__Task brief__
Within the records that follow, find every line containing the string "position". Copy those lines.

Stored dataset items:
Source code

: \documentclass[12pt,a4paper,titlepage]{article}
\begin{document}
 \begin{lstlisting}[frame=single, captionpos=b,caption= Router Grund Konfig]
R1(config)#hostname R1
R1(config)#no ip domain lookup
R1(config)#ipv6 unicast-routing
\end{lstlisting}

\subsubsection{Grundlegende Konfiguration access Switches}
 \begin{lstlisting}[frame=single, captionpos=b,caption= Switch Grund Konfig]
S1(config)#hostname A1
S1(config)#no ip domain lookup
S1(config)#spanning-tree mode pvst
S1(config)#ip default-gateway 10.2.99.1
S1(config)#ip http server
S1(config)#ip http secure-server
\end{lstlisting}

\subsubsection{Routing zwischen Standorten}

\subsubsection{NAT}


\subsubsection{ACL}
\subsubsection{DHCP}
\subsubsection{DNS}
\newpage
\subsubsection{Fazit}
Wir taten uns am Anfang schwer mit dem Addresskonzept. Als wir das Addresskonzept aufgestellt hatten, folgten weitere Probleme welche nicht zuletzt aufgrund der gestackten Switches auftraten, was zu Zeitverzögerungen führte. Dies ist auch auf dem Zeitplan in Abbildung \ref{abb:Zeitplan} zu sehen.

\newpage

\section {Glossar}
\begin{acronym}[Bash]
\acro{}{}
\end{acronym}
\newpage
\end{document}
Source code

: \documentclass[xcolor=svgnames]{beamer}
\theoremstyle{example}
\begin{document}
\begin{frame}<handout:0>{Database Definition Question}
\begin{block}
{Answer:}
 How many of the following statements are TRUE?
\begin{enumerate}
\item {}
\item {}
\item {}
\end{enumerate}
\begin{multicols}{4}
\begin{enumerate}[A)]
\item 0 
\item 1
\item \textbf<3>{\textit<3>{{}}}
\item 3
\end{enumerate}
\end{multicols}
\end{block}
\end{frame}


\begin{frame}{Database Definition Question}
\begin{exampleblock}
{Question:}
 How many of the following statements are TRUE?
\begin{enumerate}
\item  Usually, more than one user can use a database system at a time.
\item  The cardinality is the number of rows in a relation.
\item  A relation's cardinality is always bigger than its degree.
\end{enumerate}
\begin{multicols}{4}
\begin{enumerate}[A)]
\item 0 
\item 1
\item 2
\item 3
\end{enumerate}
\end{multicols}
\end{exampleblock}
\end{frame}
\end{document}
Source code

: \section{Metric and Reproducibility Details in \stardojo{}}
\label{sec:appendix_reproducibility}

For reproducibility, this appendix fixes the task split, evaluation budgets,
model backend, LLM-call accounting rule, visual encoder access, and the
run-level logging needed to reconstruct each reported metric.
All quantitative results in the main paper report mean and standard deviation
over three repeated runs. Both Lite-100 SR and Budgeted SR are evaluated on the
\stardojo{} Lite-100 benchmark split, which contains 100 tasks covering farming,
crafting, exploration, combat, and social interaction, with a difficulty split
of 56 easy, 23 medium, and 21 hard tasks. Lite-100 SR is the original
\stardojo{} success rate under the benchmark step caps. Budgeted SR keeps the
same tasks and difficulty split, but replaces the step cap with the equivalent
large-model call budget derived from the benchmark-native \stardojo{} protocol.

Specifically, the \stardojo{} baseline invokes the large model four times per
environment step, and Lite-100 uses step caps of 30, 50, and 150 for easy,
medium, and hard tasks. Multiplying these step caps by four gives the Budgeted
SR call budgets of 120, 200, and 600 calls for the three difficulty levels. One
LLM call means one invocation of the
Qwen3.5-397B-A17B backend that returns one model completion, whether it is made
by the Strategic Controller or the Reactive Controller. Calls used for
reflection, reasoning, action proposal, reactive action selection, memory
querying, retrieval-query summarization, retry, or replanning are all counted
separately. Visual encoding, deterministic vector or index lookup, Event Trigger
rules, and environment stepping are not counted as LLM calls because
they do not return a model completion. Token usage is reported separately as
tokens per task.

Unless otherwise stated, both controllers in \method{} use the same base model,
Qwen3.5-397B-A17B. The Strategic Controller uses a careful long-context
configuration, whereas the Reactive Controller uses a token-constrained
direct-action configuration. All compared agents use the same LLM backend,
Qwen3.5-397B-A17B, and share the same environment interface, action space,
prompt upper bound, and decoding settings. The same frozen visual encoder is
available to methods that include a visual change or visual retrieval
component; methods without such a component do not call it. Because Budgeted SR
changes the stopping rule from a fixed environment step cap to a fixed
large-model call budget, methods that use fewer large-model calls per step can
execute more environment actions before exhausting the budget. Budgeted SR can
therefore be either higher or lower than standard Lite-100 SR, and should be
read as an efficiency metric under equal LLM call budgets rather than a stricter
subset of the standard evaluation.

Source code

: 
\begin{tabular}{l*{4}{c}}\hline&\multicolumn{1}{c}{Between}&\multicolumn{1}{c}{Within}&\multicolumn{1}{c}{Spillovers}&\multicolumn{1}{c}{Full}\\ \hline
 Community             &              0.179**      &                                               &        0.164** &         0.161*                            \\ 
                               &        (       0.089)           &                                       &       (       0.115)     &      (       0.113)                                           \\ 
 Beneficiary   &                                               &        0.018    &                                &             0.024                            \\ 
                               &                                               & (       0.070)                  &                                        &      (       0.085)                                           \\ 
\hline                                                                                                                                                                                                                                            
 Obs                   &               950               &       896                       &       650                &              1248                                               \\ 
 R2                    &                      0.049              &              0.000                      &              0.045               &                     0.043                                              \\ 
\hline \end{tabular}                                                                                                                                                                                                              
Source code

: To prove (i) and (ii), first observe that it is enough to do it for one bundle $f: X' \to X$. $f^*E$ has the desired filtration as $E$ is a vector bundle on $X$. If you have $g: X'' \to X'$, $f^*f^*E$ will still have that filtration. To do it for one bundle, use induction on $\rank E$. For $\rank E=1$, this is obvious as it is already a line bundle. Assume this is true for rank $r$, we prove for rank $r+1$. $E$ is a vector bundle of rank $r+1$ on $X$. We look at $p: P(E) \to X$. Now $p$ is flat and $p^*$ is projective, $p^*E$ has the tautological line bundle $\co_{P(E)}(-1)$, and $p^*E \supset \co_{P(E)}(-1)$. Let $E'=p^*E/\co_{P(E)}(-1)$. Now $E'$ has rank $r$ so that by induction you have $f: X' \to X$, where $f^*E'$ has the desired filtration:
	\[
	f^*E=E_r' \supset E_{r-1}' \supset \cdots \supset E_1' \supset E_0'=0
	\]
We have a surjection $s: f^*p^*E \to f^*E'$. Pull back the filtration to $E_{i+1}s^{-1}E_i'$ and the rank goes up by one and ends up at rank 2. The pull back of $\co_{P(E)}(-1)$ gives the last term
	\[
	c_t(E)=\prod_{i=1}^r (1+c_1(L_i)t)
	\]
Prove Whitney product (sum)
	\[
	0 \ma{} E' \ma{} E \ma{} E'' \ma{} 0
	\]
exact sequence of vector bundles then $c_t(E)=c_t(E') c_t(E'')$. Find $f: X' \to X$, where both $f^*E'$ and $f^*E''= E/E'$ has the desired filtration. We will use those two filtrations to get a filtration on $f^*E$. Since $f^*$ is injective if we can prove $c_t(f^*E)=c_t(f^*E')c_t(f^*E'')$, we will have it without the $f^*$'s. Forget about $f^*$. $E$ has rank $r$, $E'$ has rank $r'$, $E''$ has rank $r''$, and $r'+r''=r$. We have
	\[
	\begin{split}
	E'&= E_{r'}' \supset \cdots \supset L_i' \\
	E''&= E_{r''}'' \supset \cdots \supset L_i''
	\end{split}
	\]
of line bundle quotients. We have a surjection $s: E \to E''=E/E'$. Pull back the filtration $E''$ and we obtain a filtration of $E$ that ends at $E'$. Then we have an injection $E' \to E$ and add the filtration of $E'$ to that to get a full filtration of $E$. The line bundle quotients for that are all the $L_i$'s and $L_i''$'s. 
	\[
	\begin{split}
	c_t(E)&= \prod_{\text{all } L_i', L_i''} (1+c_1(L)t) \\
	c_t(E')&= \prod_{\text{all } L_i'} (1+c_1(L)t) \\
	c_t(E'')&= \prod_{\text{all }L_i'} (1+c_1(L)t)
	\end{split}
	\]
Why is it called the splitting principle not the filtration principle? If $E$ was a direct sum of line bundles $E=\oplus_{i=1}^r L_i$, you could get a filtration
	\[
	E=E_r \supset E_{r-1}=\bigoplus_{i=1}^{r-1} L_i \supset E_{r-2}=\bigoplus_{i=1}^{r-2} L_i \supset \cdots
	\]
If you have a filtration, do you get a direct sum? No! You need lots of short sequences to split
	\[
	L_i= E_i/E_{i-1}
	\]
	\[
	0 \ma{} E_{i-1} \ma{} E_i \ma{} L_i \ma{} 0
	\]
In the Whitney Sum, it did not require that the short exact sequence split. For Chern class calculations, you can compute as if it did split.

--

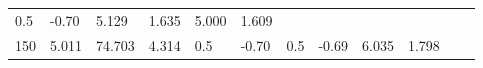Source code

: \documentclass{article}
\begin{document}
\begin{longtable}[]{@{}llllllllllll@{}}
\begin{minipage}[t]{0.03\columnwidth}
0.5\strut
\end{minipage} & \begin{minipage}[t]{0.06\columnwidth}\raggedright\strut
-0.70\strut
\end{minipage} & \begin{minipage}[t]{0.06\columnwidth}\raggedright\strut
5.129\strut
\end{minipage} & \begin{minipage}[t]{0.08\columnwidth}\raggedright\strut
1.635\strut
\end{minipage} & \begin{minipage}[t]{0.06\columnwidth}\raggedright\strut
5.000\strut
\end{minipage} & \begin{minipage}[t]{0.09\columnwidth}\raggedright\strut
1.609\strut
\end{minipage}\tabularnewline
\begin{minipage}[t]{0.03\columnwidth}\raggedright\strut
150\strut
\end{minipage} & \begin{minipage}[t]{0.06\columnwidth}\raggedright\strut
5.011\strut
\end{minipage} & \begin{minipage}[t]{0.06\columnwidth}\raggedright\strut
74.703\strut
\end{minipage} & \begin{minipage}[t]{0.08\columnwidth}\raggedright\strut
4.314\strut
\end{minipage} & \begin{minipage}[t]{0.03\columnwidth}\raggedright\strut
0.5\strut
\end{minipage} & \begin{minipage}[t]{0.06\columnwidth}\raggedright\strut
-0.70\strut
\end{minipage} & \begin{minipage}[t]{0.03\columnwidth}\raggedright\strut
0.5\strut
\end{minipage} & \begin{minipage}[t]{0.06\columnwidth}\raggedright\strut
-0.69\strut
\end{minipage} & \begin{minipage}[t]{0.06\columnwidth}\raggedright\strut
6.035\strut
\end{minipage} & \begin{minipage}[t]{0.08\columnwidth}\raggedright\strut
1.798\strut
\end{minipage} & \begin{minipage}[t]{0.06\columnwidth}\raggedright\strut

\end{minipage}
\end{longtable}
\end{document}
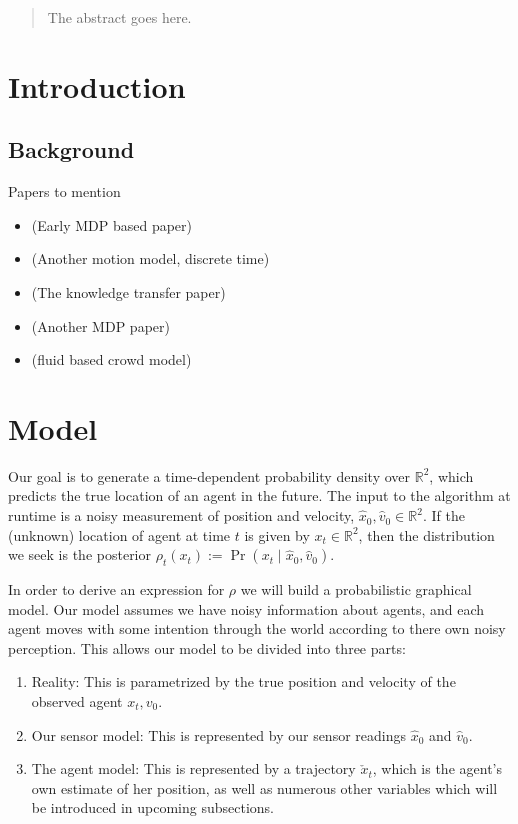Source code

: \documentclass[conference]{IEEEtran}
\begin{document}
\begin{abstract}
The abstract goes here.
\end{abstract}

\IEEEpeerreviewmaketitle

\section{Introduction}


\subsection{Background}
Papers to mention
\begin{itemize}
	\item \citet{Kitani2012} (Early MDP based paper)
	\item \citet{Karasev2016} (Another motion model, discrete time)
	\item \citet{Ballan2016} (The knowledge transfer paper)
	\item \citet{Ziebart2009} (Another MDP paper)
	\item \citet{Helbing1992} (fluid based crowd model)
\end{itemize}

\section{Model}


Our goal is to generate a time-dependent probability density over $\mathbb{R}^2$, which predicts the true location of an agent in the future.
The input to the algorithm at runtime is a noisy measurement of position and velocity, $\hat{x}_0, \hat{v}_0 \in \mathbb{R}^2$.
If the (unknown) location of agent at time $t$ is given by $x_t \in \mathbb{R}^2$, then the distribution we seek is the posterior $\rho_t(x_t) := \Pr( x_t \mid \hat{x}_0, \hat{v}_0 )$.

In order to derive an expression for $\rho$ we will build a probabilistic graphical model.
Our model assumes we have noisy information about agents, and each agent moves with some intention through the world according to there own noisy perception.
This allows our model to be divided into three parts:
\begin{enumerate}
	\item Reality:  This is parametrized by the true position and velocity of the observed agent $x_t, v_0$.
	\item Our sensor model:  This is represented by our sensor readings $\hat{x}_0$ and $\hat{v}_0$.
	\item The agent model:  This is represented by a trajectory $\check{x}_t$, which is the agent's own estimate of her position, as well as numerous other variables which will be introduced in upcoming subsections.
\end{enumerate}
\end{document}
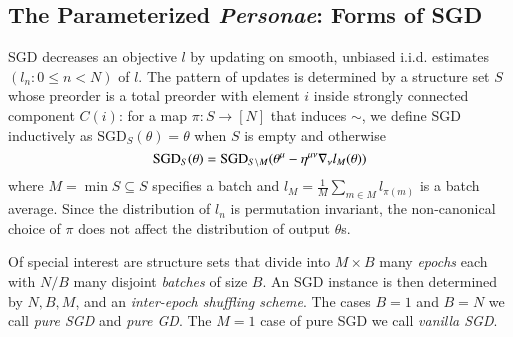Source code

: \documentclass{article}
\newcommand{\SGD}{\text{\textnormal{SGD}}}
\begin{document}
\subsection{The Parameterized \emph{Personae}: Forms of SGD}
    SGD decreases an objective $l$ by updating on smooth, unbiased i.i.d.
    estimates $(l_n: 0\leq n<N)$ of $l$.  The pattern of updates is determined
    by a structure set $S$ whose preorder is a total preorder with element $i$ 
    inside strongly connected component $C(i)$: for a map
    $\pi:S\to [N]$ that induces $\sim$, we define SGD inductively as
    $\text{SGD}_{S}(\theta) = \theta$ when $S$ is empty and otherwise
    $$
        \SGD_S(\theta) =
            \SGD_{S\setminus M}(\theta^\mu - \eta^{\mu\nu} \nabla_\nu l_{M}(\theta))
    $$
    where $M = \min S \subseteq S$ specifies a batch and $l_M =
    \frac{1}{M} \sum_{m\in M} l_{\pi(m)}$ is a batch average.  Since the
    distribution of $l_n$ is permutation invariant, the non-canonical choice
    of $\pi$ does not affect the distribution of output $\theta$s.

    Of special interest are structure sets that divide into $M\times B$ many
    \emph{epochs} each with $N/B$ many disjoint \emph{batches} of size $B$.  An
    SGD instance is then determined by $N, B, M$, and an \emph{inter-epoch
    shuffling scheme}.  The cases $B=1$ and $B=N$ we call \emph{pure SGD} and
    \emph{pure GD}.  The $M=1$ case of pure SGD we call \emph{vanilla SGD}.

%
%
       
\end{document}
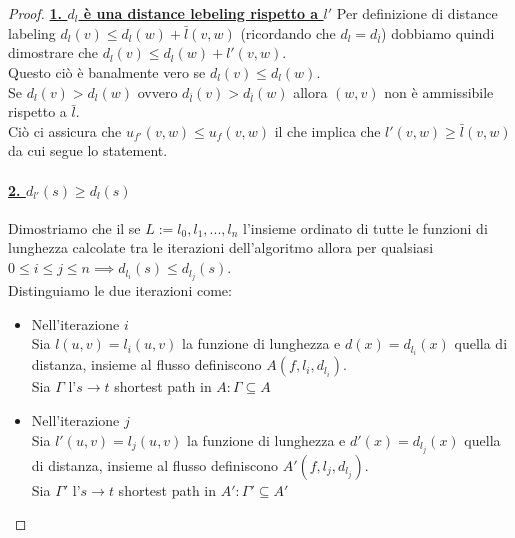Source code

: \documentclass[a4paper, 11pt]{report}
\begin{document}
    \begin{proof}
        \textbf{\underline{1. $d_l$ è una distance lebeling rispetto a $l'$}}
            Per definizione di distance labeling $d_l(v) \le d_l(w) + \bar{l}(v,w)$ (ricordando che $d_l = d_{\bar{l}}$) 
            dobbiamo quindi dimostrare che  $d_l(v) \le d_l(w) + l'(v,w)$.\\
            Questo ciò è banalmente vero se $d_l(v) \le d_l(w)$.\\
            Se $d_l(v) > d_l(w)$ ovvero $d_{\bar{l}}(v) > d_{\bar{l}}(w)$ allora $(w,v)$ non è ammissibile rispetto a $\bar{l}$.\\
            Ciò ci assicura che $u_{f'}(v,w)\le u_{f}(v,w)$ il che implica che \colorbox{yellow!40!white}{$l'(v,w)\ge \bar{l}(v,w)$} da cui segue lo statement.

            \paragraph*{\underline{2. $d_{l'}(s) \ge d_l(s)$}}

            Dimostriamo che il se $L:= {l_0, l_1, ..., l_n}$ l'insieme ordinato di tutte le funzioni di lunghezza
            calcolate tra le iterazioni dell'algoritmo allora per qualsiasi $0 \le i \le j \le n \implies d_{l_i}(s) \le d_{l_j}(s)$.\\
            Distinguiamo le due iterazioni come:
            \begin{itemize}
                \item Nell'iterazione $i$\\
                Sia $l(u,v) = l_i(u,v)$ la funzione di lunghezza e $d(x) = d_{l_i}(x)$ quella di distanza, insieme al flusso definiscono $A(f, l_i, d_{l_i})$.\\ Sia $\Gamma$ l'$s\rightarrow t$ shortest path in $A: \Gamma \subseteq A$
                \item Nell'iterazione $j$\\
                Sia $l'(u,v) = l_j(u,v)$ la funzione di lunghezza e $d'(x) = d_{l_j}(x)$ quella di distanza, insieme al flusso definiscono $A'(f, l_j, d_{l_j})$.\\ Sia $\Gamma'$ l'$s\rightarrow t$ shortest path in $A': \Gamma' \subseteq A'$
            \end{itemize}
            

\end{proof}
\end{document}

...

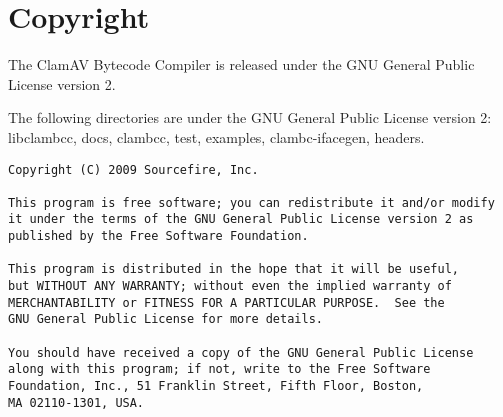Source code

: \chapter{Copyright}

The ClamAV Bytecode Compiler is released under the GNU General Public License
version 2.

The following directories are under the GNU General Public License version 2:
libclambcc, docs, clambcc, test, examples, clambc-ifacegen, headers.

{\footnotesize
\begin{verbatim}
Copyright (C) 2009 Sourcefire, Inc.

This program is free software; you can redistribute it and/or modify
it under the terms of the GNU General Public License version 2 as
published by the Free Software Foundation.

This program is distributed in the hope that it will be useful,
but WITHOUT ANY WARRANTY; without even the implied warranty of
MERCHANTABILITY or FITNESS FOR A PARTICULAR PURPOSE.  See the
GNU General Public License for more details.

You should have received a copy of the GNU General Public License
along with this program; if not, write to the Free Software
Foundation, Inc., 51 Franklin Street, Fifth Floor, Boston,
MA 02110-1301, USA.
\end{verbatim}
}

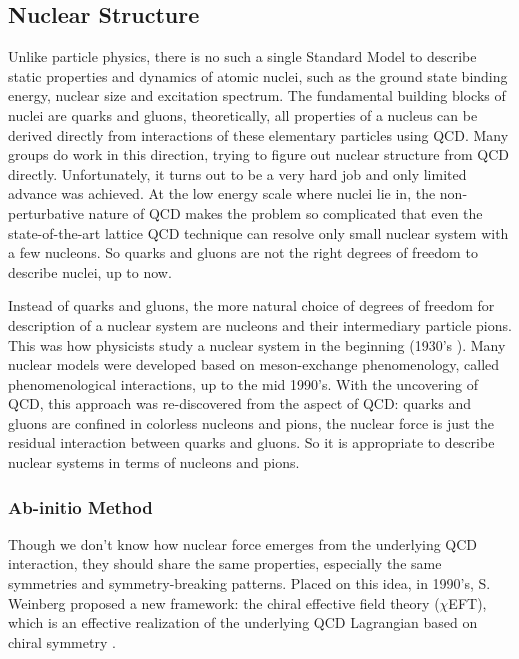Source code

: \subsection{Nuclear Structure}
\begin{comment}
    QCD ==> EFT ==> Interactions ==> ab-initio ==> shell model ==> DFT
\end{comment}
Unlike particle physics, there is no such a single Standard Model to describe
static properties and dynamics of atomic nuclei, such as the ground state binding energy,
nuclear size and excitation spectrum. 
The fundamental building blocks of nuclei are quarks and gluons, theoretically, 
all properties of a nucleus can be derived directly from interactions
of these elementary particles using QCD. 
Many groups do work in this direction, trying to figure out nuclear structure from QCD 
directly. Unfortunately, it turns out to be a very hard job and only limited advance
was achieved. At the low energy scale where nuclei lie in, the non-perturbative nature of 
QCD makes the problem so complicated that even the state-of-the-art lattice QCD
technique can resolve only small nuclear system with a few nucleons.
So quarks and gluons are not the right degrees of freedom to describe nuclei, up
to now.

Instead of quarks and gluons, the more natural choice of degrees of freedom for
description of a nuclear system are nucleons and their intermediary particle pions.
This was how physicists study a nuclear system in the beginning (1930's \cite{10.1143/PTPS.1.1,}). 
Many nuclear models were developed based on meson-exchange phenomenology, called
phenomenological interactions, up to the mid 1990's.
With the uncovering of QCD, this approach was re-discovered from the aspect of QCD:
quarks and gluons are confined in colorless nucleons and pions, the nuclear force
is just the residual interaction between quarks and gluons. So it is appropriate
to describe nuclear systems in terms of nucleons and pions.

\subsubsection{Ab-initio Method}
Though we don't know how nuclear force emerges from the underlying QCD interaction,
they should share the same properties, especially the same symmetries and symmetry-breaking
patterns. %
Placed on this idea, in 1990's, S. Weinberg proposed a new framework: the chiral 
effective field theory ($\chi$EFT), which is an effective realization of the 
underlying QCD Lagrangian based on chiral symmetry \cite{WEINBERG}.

__Task output__
The input to the algorithm at runtime is a noisy measurement of position and velocity, $\hat{x}_0, \hat{v}_0 \in \mathbb{R}^2$.
	\item Reality:  This is parametrized by the true position and velocity of the observed agent $x_t, v_0$.
	\item The agent model:  This is represented by a trajectory $\check{x}_t$, which is the agent's own estimate of her position, as well as numerous other variables which will be introduced in upcoming subsections.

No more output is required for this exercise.